### [Given entries]
****

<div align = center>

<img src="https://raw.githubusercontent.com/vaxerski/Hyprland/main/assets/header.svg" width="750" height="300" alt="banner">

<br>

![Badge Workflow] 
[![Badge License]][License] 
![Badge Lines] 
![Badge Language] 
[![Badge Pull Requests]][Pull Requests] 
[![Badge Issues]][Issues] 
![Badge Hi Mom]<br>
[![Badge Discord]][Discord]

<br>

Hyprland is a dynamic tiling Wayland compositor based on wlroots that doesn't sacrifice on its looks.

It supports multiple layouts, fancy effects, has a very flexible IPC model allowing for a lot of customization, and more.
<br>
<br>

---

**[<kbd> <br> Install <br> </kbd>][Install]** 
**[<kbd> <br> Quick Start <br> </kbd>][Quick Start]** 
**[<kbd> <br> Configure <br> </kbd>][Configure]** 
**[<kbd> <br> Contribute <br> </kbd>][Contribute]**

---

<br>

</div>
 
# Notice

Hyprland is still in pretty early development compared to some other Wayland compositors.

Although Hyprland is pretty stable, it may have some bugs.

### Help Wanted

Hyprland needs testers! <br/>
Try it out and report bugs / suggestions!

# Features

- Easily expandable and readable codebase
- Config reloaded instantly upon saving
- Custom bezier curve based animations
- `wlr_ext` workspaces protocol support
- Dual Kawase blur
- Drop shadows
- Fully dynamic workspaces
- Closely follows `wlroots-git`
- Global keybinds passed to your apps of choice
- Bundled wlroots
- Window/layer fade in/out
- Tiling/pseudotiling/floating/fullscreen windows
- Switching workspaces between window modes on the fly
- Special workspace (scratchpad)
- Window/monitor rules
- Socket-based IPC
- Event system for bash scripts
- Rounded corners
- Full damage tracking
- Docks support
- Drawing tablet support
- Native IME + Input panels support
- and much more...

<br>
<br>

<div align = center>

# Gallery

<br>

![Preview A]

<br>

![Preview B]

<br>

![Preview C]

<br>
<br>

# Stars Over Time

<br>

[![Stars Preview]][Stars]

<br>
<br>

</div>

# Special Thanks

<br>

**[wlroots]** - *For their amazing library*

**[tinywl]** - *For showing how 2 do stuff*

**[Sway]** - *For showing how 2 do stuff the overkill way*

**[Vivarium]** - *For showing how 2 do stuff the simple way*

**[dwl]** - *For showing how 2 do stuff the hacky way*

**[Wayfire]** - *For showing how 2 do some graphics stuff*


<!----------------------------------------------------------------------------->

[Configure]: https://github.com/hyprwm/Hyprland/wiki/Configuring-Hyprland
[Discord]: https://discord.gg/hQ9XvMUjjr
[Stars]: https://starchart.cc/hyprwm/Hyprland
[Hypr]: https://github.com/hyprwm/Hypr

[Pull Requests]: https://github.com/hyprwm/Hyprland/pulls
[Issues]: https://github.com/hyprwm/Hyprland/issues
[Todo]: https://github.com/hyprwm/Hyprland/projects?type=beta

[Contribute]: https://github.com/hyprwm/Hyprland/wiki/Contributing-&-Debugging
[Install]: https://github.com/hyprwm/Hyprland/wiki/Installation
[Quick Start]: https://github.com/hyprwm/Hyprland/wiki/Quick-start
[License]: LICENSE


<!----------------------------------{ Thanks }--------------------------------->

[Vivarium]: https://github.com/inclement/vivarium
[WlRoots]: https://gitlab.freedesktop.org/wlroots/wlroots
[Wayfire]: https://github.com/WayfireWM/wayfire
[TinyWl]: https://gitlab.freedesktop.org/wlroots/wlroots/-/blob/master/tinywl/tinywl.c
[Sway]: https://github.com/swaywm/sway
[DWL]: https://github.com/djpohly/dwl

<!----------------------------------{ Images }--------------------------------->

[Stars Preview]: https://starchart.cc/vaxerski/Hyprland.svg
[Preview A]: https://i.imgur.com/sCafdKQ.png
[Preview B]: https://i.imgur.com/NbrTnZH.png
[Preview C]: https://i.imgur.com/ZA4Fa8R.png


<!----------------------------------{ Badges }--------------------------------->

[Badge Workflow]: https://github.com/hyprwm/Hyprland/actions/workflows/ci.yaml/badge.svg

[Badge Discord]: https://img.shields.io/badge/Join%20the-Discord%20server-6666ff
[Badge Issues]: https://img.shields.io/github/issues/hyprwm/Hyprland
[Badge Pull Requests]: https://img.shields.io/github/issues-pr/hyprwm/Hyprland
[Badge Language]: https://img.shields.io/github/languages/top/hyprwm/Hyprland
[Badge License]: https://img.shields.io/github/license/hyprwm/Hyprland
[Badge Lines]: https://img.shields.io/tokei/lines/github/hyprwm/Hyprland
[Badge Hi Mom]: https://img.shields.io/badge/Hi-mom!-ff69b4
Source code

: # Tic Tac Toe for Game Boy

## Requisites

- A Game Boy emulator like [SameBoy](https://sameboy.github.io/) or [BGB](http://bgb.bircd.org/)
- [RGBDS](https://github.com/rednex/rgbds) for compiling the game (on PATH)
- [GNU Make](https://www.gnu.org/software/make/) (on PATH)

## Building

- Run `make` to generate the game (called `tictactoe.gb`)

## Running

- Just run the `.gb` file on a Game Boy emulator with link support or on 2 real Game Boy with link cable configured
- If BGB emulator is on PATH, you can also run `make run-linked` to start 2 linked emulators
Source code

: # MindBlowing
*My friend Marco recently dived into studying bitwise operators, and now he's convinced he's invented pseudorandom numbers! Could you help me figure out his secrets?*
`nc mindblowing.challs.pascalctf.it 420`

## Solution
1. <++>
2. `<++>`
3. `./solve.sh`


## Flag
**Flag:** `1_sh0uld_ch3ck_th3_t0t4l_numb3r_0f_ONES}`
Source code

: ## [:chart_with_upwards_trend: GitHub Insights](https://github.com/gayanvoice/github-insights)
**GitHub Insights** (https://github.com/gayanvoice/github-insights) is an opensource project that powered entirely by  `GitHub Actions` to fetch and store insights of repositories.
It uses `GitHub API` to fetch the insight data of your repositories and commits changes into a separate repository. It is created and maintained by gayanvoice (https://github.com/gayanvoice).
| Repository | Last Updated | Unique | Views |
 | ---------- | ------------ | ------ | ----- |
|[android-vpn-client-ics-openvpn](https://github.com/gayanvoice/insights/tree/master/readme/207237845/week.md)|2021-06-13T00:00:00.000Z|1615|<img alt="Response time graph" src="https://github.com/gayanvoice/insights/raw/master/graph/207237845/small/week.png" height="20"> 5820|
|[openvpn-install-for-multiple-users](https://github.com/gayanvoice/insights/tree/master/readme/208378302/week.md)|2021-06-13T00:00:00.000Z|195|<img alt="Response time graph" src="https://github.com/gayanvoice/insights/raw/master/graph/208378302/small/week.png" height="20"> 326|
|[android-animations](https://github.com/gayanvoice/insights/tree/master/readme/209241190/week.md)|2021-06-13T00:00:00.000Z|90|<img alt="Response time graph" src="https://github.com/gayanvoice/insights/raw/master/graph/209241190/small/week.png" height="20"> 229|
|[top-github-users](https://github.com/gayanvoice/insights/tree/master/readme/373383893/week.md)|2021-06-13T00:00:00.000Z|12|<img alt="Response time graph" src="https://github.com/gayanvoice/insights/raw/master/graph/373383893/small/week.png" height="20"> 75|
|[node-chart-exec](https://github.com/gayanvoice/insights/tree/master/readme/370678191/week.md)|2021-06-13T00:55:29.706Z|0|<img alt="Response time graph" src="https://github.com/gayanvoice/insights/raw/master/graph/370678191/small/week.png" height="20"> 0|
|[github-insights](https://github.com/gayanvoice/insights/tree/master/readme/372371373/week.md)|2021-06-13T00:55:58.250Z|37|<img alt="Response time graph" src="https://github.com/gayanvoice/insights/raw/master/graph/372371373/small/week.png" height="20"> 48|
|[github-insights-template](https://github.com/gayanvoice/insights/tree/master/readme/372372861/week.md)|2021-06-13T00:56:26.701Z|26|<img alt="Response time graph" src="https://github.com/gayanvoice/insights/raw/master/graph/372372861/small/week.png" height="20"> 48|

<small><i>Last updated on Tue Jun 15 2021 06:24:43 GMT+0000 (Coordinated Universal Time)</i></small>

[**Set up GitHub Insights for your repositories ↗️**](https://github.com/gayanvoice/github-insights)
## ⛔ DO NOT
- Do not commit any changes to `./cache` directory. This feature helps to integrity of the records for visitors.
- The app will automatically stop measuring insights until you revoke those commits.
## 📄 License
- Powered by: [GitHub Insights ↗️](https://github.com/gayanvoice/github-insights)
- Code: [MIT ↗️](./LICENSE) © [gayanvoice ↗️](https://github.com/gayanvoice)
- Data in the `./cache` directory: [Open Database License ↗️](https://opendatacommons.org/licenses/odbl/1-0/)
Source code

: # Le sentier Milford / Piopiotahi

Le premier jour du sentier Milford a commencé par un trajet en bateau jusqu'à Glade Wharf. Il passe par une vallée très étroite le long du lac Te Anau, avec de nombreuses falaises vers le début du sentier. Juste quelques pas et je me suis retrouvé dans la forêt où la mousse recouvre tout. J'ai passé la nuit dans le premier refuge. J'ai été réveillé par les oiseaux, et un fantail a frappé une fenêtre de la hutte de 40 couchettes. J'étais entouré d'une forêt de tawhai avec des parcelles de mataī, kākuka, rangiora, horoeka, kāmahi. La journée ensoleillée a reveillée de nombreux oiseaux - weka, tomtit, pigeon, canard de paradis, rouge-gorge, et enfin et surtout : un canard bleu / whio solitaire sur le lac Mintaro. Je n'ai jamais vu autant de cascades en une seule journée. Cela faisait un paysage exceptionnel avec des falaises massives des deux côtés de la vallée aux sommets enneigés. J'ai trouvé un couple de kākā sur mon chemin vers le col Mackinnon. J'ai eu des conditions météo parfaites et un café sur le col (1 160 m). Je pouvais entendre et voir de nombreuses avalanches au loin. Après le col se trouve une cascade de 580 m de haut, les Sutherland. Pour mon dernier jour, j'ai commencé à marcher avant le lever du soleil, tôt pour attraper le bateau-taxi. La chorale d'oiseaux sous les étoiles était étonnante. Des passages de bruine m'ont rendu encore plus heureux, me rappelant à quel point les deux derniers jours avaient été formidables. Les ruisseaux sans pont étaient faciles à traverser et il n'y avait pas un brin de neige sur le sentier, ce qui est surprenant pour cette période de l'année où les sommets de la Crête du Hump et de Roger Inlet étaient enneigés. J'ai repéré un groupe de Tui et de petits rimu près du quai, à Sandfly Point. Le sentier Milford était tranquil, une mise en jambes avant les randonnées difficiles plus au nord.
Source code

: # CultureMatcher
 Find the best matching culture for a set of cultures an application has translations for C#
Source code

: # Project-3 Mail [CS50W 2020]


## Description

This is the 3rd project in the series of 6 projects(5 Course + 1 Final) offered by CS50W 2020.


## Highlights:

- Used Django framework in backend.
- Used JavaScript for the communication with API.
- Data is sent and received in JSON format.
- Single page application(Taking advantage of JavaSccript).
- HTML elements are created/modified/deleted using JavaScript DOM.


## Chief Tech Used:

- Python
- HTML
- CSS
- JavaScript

****

### [Exercise]
Only the lines above from the one with "[**Set up GitHub" through the one with "Milford / Piopiotahi" should be duplicated, character for character.

### [The answer]
[**Set up GitHub Insights for your repositories ↗️**](https://github.com/gayanvoice/github-insights)
## ⛔ DO NOT
- Do not commit any changes to `./cache` directory. This feature helps to integrity of the records for visitors.
- The app will automatically stop measuring insights until you revoke those commits.
## 📄 License
- Powered by: [GitHub Insights ↗️](https://github.com/gayanvoice/github-insights)
- Code: [MIT ↗️](./LICENSE) © [gayanvoice ↗️](https://github.com/gayanvoice)
- Data in the `./cache` directory: [Open Database License ↗️](https://opendatacommons.org/licenses/odbl/1-0/)
Source code

: # Le sentier Milford / Piopiotahi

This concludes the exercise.